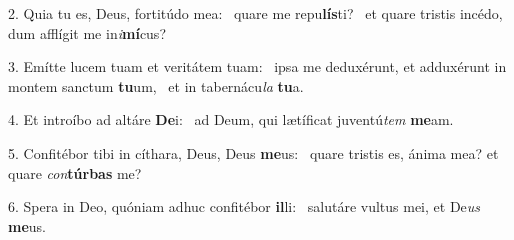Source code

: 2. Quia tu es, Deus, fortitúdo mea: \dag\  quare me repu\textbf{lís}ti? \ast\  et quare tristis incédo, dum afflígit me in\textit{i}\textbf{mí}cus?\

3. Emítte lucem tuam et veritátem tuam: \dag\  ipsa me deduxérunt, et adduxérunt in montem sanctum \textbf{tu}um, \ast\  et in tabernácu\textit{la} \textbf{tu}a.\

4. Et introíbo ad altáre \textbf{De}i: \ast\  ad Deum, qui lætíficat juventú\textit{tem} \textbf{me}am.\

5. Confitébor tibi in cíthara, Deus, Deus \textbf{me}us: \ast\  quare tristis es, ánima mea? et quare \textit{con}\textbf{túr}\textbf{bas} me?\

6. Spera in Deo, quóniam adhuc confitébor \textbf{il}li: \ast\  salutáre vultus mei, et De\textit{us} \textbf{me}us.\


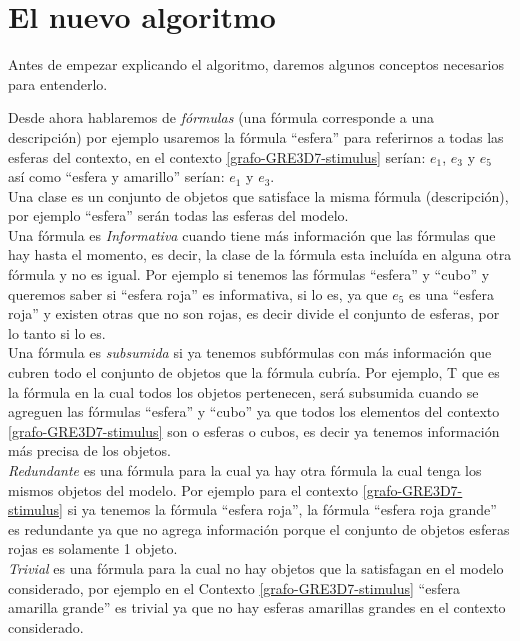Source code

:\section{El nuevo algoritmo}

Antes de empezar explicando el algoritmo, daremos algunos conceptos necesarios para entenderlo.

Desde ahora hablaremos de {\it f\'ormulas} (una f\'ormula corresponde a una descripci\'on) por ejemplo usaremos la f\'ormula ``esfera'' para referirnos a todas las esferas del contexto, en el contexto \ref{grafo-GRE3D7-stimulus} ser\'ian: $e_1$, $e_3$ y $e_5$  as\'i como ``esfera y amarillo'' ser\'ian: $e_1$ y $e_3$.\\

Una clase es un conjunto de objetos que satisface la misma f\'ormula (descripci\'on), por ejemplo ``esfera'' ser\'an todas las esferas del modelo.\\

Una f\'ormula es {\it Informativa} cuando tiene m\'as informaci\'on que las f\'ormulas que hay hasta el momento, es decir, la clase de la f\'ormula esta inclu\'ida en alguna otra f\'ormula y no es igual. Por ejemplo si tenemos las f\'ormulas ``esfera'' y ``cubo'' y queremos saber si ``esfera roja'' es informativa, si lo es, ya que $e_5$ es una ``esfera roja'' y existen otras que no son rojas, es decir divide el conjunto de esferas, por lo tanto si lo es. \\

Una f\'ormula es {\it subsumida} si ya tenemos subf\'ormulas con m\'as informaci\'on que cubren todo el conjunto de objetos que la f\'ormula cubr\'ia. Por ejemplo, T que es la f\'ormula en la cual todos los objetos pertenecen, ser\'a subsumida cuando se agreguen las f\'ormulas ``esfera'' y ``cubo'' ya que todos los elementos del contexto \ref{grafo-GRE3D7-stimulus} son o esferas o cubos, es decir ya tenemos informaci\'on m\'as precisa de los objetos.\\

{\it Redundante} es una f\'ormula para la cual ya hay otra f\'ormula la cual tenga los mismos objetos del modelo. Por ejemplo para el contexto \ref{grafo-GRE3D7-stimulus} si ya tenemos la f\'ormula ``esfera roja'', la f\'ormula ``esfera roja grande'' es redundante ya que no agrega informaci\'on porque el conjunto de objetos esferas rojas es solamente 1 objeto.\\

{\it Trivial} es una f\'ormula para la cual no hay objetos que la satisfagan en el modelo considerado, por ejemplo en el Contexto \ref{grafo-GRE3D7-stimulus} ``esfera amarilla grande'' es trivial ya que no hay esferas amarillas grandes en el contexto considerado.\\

*ASSIGNMENT*: When a line in the listing has the word "descripci", return that line.

*TASK OUTPUT*:
Desde ahora hablaremos de {\it f\'ormulas} (una f\'ormula corresponde a una descripci\'on) por ejemplo usaremos la f\'ormula ``esfera'' para referirnos a todas las esferas del contexto, en el contexto \ref{grafo-GRE3D7-stimulus} ser\'ian: $e_1$, $e_3$ y $e_5$  as\'i como ``esfera y amarillo'' ser\'ian: $e_1$ y $e_3$.\\
Una clase es un conjunto de objetos que satisface la misma f\'ormula (descripci\'on), por ejemplo ``esfera'' ser\'an todas las esferas del modelo.\\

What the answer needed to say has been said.